なのに心の中には、目立ったり注目されたりしたいと願ってるもう一人の自分がいた。そのもう一人の自分がクラスでもたまに顔を出してしまうことがあった。

 

ある日のホームルームで、何人かのグループが昼休みにレクをしようと提案してきた。

先生が仕切る中で、いつも誰も何も発言せずに結局は賛成の人が手を挙げる多数決で決められてた。今振り返っても理由は分からないけど、当時の私はここで発言しようと思ったらしい。手を挙げるとかはいつも右手だった。机の上に真っ直ぐに置いてある右手を、踏切にある黄色の遮断機のように綺麗なアーチを描きながら、ゆっくり挙げたのだと思う。

 

私は、昼休みにレクをやることに賛成です。
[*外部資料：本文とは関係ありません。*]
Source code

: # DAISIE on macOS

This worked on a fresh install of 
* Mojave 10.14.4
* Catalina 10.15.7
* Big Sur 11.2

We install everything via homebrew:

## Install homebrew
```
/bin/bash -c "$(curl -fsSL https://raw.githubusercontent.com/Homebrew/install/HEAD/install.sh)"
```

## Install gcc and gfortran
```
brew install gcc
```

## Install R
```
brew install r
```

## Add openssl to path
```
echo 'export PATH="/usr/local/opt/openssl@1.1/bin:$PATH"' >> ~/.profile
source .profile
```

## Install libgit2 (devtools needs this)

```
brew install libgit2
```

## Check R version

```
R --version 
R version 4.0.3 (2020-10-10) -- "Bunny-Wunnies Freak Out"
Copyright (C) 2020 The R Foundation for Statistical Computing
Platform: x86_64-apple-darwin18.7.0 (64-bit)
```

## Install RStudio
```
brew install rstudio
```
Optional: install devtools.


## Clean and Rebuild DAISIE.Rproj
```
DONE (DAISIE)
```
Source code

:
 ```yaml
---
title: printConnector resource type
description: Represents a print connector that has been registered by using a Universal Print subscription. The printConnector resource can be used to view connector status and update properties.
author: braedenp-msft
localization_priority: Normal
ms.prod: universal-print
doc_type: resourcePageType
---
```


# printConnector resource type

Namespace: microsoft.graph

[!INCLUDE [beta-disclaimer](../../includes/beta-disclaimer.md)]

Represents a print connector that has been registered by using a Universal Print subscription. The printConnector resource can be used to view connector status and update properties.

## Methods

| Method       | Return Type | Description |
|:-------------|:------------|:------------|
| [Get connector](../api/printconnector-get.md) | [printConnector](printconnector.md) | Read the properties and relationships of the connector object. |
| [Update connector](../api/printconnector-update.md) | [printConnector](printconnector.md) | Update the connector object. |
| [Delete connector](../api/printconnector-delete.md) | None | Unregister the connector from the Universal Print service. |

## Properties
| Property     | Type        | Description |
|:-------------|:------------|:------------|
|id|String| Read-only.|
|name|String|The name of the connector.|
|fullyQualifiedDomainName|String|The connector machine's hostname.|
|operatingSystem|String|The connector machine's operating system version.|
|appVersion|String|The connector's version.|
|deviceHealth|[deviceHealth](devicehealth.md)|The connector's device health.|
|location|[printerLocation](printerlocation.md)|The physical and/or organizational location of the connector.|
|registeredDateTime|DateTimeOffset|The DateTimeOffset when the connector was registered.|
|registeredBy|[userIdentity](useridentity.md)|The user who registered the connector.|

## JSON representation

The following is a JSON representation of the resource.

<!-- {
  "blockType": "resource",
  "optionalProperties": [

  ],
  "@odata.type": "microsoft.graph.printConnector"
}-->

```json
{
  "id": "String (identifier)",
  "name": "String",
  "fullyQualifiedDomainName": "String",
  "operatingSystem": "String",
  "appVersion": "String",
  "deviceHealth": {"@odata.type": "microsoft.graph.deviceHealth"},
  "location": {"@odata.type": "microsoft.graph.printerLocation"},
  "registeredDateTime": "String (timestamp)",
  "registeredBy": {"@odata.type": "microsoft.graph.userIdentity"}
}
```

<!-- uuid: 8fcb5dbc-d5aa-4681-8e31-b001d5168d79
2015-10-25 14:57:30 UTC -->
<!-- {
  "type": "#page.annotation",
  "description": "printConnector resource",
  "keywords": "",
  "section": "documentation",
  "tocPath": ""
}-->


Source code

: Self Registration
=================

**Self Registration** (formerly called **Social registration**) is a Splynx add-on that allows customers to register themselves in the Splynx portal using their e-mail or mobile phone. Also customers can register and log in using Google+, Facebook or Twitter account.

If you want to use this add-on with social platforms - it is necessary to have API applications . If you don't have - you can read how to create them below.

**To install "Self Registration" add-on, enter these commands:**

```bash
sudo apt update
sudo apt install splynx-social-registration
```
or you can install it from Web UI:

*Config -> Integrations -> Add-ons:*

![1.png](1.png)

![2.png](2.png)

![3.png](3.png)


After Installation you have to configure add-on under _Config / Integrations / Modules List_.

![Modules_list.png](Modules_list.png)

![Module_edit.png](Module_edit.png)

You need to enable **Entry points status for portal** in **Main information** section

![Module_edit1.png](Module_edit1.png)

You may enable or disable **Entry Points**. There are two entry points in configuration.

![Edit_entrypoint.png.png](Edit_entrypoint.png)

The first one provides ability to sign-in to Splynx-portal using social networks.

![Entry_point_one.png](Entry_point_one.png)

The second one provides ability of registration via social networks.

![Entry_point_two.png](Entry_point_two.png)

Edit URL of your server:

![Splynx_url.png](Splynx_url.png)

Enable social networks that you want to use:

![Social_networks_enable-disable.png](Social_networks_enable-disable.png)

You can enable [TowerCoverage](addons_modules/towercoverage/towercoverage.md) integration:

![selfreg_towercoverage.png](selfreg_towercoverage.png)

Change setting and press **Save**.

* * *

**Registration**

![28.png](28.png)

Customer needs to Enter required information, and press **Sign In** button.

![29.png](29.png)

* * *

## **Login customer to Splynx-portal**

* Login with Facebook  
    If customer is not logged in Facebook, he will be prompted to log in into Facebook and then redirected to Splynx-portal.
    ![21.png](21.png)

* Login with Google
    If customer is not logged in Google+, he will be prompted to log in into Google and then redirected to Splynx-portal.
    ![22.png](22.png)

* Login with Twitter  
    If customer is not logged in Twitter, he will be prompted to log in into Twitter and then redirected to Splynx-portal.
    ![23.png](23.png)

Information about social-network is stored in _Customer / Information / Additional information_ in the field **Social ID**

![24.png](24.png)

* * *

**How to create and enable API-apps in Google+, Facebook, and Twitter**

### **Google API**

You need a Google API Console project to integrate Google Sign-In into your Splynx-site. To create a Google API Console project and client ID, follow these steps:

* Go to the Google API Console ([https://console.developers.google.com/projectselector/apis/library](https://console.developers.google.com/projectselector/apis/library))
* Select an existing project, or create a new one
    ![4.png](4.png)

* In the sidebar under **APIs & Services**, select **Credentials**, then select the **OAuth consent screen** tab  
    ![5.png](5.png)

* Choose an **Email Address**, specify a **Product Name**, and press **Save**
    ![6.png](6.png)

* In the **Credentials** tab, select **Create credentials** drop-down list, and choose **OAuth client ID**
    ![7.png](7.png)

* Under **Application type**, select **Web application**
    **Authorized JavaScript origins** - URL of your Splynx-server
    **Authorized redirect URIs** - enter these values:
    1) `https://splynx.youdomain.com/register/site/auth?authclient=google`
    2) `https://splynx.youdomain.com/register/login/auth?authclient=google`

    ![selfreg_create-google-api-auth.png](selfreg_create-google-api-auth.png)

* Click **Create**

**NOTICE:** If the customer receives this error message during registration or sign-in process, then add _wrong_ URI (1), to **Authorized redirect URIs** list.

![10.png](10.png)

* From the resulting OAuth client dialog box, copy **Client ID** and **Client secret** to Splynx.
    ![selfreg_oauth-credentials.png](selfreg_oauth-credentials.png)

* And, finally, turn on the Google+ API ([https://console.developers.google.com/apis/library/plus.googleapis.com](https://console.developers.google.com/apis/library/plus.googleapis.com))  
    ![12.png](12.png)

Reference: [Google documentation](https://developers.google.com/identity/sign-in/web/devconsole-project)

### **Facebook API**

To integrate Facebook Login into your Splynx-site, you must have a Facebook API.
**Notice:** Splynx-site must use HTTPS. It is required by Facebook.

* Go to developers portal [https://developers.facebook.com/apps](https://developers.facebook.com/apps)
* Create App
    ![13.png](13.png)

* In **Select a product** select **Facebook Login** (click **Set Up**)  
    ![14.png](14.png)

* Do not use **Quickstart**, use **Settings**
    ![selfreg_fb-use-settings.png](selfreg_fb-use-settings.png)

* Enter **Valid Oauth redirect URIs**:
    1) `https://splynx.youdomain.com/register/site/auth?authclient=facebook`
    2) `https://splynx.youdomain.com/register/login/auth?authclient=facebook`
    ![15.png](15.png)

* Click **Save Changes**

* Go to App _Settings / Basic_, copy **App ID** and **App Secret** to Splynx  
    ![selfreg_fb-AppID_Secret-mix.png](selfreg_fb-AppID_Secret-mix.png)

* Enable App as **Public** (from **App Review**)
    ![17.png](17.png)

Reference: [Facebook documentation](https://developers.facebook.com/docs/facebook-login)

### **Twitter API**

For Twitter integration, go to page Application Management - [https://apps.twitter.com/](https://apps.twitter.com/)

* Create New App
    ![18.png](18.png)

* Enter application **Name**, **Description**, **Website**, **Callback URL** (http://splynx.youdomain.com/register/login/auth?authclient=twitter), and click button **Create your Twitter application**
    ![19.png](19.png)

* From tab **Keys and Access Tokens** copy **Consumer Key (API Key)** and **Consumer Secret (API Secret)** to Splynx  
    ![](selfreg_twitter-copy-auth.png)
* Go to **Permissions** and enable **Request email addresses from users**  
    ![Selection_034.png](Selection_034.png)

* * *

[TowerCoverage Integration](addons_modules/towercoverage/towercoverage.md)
クラスの仲も良くなると思うからです。

 

そんなこと別に本気で考えたこともないのに、緊張でガチガチに震えた声で、それでも精一杯声を出してみんなに聞こえるように言ってみた。

 

誰も発言する必要なんてなかった。そんなの言わなくたってほとんど、いやクラスの全員が賛成に手を挙げただろう。賛成する気も反対する気もなく、きっとみんな賛成に手を挙げたはずだ。

 

流れるようになんとなく生きていくのは楽だろうけど、そうしていたい自分と、そうならないためにがむしゃらになってる自分がいる。今でも。